◆ EXTRACTED DATA
------------------------
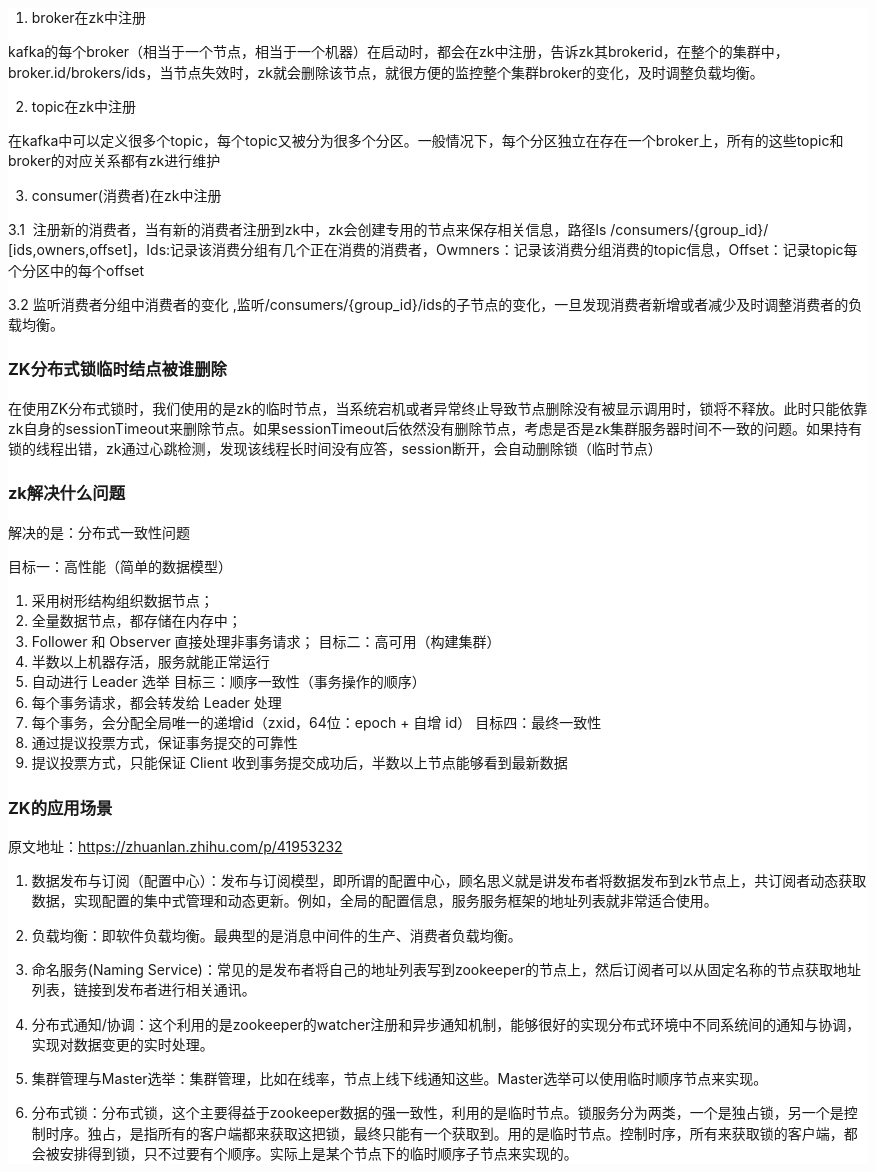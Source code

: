1. broker在zk中注册

kafka的每个broker（相当于一个节点，相当于一个机器）在启动时，都会在zk中注册，告诉zk其brokerid，在整个的集群中，broker.id/brokers/ids，当节点失效时，zk就会删除该节点，就很方便的监控整个集群broker的变化，及时调整负载均衡。

2. topic在zk中注册

在kafka中可以定义很多个topic，每个topic又被分为很多个分区。一般情况下，每个分区独立在存在一个broker上，所有的这些topic和broker的对应关系都有zk进行维护

3. consumer(消费者)在zk中注册

3.1  注册新的消费者，当有新的消费者注册到zk中，zk会创建专用的节点来保存相关信息，路径ls /consumers/{group_id}/  [ids,owners,offset]，Ids:记录该消费分组有几个正在消费的消费者，Owmners：记录该消费分组消费的topic信息，Offset：记录topic每个分区中的每个offset

3.2 监听消费者分组中消费者的变化 ,监听/consumers/{group_id}/ids的子节点的变化，一旦发现消费者新增或者减少及时调整消费者的负载均衡。


### ZK分布式锁临时结点被谁删除

在使用ZK分布式锁时，我们使用的是zk的临时节点，当系统宕机或者异常终止导致节点删除没有被显示调用时，锁将不释放。此时只能依靠zk自身的sessionTimeout来删除节点。如果sessionTimeout后依然没有删除节点，考虑是否是zk集群服务器时间不一致的问题。如果持有锁的线程出错，zk通过心跳检测，发现该线程长时间没有应答，session断开，会自动删除锁（临时节点）

### zk解决什么问题

解决的是：分布式一致性问题

目标一：高性能（简单的数据模型）
1. 采用树形结构组织数据节点；
2. 全量数据节点，都存储在内存中；
3. Follower 和 Observer 直接处理非事务请求；
目标二：高可用（构建集群）
1. 半数以上机器存活，服务就能正常运行
2. 自动进行 Leader 选举
目标三：顺序一致性（事务操作的顺序）
1. 每个事务请求，都会转发给 Leader 处理
2. 每个事务，会分配全局唯一的递增id（zxid，64位：epoch + 自增 id）
目标四：最终一致性
1. 通过提议投票方式，保证事务提交的可靠性
2. 提议投票方式，只能保证 Client 收到事务提交成功后，半数以上节点能够看到最新数据

### ZK的应用场景

原文地址：https://zhuanlan.zhihu.com/p/41953232

1. 数据发布与订阅（配置中心）：发布与订阅模型，即所谓的配置中心，顾名思义就是讲发布者将数据发布到zk节点上，共订阅者动态获取数据，实现配置的集中式管理和动态更新。例如，全局的配置信息，服务服务框架的地址列表就非常适合使用。

2. 负载均衡：即软件负载均衡。最典型的是消息中间件的生产、消费者负载均衡。

3. 命名服务(Naming Service)：常见的是发布者将自己的地址列表写到zookeeper的节点上，然后订阅者可以从固定名称的节点获取地址列表，链接到发布者进行相关通讯。

4. 分布式通知/协调：这个利用的是zookeeper的watcher注册和异步通知机制，能够很好的实现分布式环境中不同系统间的通知与协调，实现对数据变更的实时处理。

5. 集群管理与Master选举：集群管理，比如在线率，节点上线下线通知这些。Master选举可以使用临时顺序节点来实现。

6. 分布式锁：分布式锁，这个主要得益于zookeeper数据的强一致性，利用的是临时节点。锁服务分为两类，一个是独占锁，另一个是控制时序。独占，是指所有的客户端都来获取这把锁，最终只能有一个获取到。用的是临时节点。控制时序，所有来获取锁的客户端，都会被安排得到锁，只不过要有个顺序。实际上是某个节点下的临时顺序子节点来实现的。
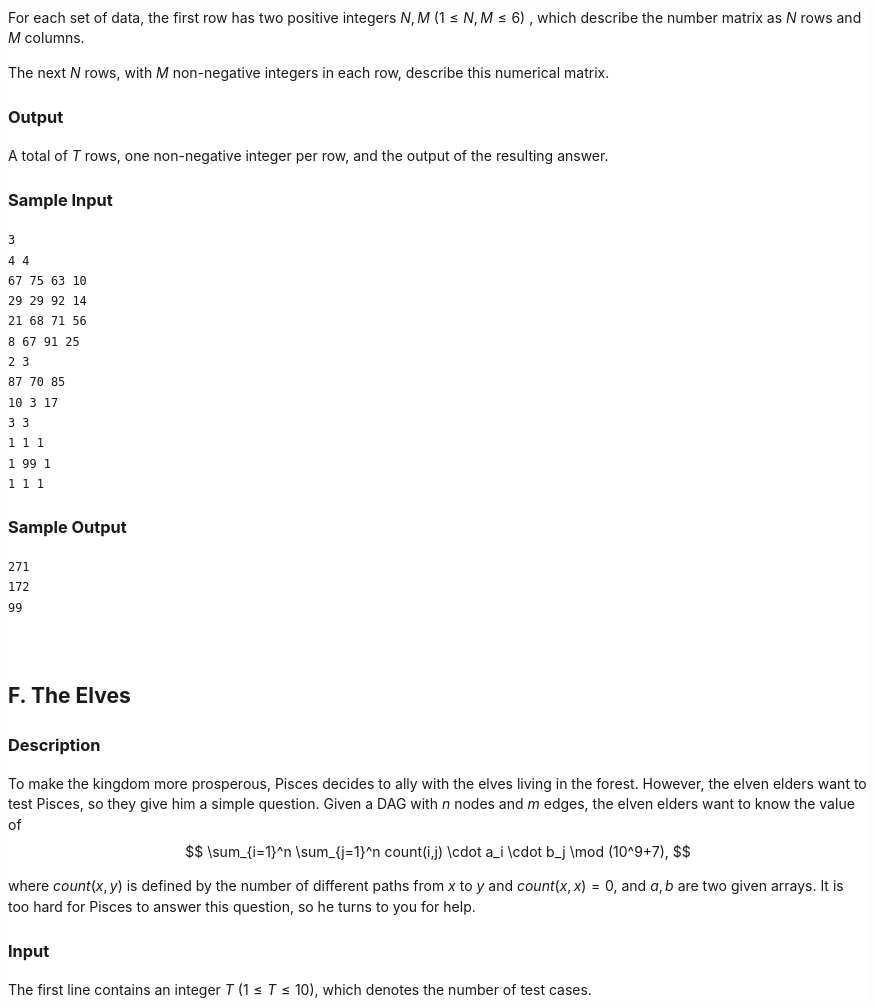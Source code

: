 For each set of data, the first row has two positive integers $N,M \ (1 \leq N,M \leq 6)$ , which describe the number matrix as $N$ rows and $M$ columns.

The next $N$ rows, with $M$ non-negative integers in each row, describe this numerical matrix.

### Output

A total of $T$ rows, one non-negative integer per row, and the output of the resulting answer.

### Sample Input
```
3
4 4
67 75 63 10
29 29 92 14
21 68 71 56
8 67 91 25
2 3
87 70 85
10 3 17
3 3
1 1 1
1 99 1
1 1 1
```

### Sample Output
```
271
172
99
```

<br>

## F. The Elves

### Description

To make the kingdom more prosperous, Pisces decides to ally with the elves living in the forest. However, the elven elders want to test Pisces, so they give him a simple question. Given a DAG with $n$ nodes and $m$ edges, the elven elders want to know the value of
$$
\sum_{i=1}^n \sum_{j=1}^n count(i,j) \cdot a_i \cdot b_j \mod (10^9+7),
$$

where $count(x,y)$ is defined by the number of different paths from $x$ to $y$ and $count(x,x) = 0$, and $a, b$ are two given arrays. It is too hard for Pisces to answer this question, so he turns to you for help.

### Input

The first line contains an integer $T \ (1 \leq T \leq 10)$, which denotes the number of test cases.
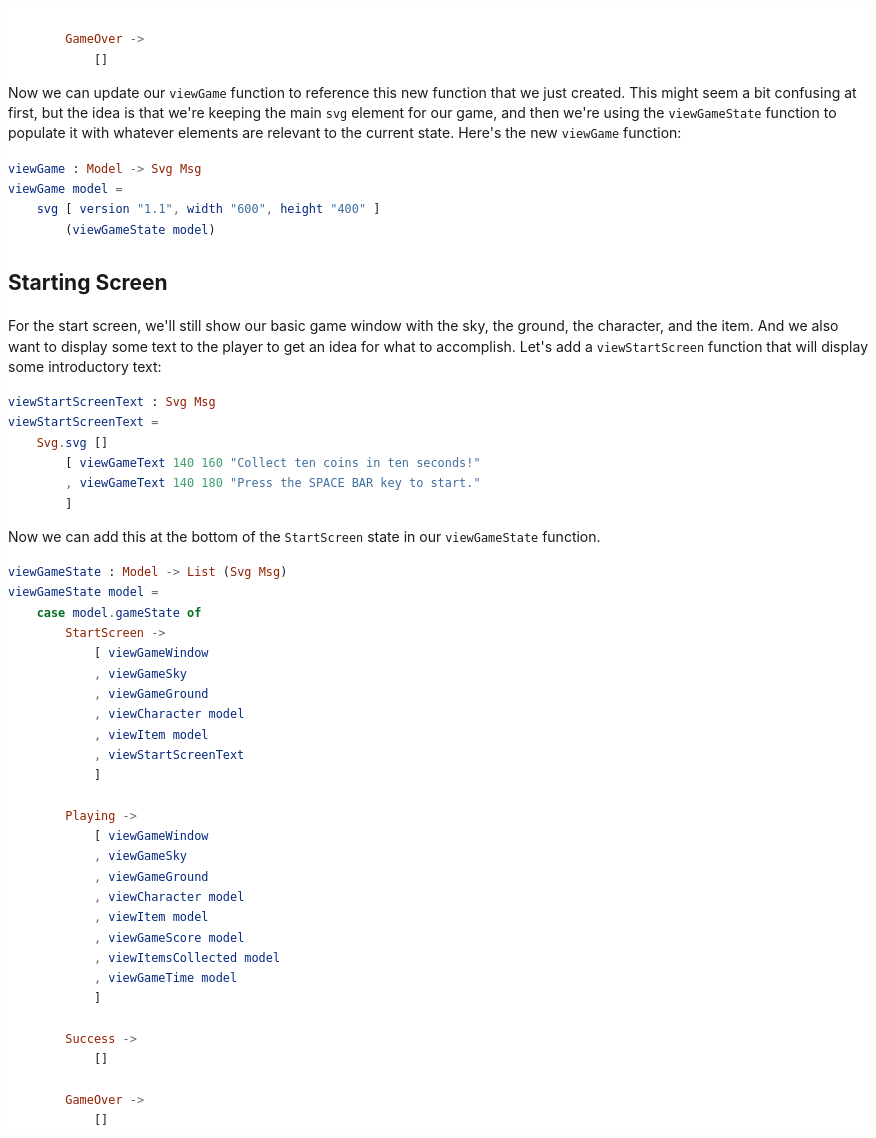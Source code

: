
 ```elm

        GameOver ->
            []
```

Now we can update our `viewGame` function to reference this new function that
we just created. This might seem a bit confusing at first, but the idea is that
we're keeping the main `svg` element for our game, and then we're using the
`viewGameState` function to populate it with whatever elements are relevant to
the current state. Here's the new `viewGame` function:

```elm
viewGame : Model -> Svg Msg
viewGame model =
    svg [ version "1.1", width "600", height "400" ]
        (viewGameState model)
```

## Starting Screen

For the start screen, we'll still show our basic game window with the sky, the
ground, the character, and the item. And we also want to display some text to
the player to get an idea for what to accomplish. Let's add a `viewStartScreen`
function that will display some introductory text:

```elm
viewStartScreenText : Svg Msg
viewStartScreenText =
    Svg.svg []
        [ viewGameText 140 160 "Collect ten coins in ten seconds!"
        , viewGameText 140 180 "Press the SPACE BAR key to start."
        ]
```

Now we can add this at the bottom of the `StartScreen` state in our
`viewGameState` function.

```elm
viewGameState : Model -> List (Svg Msg)
viewGameState model =
    case model.gameState of
        StartScreen ->
            [ viewGameWindow
            , viewGameSky
            , viewGameGround
            , viewCharacter model
            , viewItem model
            , viewStartScreenText
            ]

        Playing ->
            [ viewGameWindow
            , viewGameSky
            , viewGameGround
            , viewCharacter model
            , viewItem model
            , viewGameScore model
            , viewItemsCollected model
            , viewGameTime model
            ]

        Success ->
            []

        GameOver ->
            []
```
------------------------
◆ WHAT THE TASK REQUIRES
In the records above, which lines hold the string "first"? Copy each one.

◆ EXERCISE ANSWER
: For each set of data, the first row has two positive integers $N,M \ (1 \leq N,M \leq 6)$ , which describe the number matrix as $N$ rows and $M$ columns.
The first line contains an integer $T \ (1 \leq T \leq 10)$, which denotes the number of test cases.
we just created. This might seem a bit confusing at first, but the idea is that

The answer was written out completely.